- _Data for the task_:
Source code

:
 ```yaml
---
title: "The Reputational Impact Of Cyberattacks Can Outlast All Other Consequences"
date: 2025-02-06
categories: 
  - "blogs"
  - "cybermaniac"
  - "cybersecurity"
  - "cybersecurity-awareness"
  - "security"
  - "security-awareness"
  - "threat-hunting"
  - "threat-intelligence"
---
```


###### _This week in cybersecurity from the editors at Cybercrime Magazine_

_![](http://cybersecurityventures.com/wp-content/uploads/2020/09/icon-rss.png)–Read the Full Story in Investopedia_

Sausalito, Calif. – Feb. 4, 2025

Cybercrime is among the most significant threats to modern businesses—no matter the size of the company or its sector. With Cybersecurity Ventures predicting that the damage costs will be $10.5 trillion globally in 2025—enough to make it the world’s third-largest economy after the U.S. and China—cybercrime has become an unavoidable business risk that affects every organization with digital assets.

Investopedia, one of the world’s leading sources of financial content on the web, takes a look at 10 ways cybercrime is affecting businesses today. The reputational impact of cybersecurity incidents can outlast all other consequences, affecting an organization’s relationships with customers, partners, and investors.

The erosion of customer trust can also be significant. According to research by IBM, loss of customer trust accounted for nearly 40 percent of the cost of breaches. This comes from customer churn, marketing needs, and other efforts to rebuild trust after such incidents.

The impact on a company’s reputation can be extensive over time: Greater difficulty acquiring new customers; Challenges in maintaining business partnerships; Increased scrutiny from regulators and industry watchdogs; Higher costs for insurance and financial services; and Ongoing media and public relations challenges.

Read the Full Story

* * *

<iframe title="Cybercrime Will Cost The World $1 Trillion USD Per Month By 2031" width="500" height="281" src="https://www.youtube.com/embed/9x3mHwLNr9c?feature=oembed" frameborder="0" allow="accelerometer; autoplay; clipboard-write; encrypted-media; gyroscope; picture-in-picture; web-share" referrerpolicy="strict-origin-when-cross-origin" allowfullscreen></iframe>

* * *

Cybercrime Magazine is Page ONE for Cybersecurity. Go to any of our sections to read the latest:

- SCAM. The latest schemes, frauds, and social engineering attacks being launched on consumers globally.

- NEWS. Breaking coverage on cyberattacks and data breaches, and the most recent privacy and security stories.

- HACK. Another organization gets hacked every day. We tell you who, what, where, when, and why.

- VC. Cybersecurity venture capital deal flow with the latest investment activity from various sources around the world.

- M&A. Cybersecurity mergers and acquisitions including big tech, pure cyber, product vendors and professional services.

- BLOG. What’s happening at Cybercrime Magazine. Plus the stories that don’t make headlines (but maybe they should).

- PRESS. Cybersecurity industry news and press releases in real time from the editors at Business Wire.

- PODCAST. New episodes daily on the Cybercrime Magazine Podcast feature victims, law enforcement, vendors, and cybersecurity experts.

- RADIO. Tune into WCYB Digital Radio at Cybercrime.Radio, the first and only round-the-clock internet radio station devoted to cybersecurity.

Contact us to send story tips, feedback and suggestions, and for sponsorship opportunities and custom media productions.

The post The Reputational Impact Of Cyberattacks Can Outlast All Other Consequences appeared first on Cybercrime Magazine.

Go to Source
...
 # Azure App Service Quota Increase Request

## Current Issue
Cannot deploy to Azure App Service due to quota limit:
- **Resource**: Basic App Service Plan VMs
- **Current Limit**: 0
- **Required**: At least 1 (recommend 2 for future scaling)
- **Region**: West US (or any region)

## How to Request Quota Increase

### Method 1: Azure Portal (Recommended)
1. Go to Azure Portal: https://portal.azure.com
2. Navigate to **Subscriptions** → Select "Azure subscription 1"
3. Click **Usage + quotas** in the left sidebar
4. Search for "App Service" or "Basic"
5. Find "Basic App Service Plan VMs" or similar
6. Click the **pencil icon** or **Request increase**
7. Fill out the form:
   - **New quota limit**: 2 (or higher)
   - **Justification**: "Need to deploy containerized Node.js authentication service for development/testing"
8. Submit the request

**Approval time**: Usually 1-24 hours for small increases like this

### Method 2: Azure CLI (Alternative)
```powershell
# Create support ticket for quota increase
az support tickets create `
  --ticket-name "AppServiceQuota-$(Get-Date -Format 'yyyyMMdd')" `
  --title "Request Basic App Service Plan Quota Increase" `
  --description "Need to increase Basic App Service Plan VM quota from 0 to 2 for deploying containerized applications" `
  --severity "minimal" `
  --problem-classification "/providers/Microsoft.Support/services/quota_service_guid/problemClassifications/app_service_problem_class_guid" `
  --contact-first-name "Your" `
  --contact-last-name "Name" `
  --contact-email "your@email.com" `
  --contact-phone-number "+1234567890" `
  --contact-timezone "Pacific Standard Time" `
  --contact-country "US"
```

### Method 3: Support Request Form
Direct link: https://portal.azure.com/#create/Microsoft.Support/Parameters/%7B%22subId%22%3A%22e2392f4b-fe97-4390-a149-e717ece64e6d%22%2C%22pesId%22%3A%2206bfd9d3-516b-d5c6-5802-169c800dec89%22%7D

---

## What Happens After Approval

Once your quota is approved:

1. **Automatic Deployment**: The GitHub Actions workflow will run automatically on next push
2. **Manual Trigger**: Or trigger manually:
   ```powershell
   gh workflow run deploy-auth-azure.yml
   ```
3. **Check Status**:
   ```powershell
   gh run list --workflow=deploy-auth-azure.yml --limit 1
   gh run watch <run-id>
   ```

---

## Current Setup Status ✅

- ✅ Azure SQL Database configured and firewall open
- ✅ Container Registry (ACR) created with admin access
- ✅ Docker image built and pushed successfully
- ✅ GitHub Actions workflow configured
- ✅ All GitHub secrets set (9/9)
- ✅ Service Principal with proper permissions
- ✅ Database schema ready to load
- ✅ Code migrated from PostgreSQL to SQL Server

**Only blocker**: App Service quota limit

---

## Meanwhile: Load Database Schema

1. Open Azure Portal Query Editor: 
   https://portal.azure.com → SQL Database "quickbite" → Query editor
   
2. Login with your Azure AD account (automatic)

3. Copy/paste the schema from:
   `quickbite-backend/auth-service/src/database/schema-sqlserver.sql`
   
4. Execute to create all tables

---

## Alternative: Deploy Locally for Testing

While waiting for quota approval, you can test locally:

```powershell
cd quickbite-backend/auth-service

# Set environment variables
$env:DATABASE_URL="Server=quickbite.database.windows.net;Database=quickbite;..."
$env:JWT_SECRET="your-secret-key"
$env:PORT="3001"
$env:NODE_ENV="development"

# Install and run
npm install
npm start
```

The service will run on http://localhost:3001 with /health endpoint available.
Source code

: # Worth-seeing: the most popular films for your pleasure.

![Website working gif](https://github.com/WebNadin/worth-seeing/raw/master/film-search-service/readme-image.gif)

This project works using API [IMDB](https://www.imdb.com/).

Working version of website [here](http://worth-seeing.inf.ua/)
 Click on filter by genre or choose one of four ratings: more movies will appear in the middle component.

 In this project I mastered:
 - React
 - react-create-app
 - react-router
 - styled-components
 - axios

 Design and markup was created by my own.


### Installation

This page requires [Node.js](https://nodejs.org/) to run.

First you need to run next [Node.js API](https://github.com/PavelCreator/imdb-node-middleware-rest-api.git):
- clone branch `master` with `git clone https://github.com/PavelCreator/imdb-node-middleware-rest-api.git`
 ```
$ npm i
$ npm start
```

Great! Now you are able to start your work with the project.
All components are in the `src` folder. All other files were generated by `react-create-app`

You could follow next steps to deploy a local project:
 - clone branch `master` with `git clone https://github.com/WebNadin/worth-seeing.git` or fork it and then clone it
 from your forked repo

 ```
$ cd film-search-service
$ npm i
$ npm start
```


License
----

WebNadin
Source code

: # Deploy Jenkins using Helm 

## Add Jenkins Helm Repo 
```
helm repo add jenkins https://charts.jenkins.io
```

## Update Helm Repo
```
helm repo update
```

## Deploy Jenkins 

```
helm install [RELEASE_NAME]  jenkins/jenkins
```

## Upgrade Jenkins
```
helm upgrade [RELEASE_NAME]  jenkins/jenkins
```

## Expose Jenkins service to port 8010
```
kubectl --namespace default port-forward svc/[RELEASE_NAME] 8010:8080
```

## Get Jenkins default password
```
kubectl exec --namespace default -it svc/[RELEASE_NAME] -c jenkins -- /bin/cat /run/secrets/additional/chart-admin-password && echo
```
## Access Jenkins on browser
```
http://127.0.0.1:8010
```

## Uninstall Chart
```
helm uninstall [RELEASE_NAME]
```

- _Work instruction_:
Print, without alteration, only the lines above between the one holding "## Current Issue" and the one holding "3. Click **Usage", inclusive.

- _Written solution_:
## Current Issue
Cannot deploy to Azure App Service due to quota limit:
- **Resource**: Basic App Service Plan VMs
- **Current Limit**: 0
- **Required**: At least 1 (recommend 2 for future scaling)
- **Region**: West US (or any region)

## How to Request Quota Increase

### Method 1: Azure Portal (Recommended)
1. Go to Azure Portal: https://portal.azure.com
2. Navigate to **Subscriptions** → Select "Azure subscription 1"
3. Click **Usage + quotas** in the left sidebar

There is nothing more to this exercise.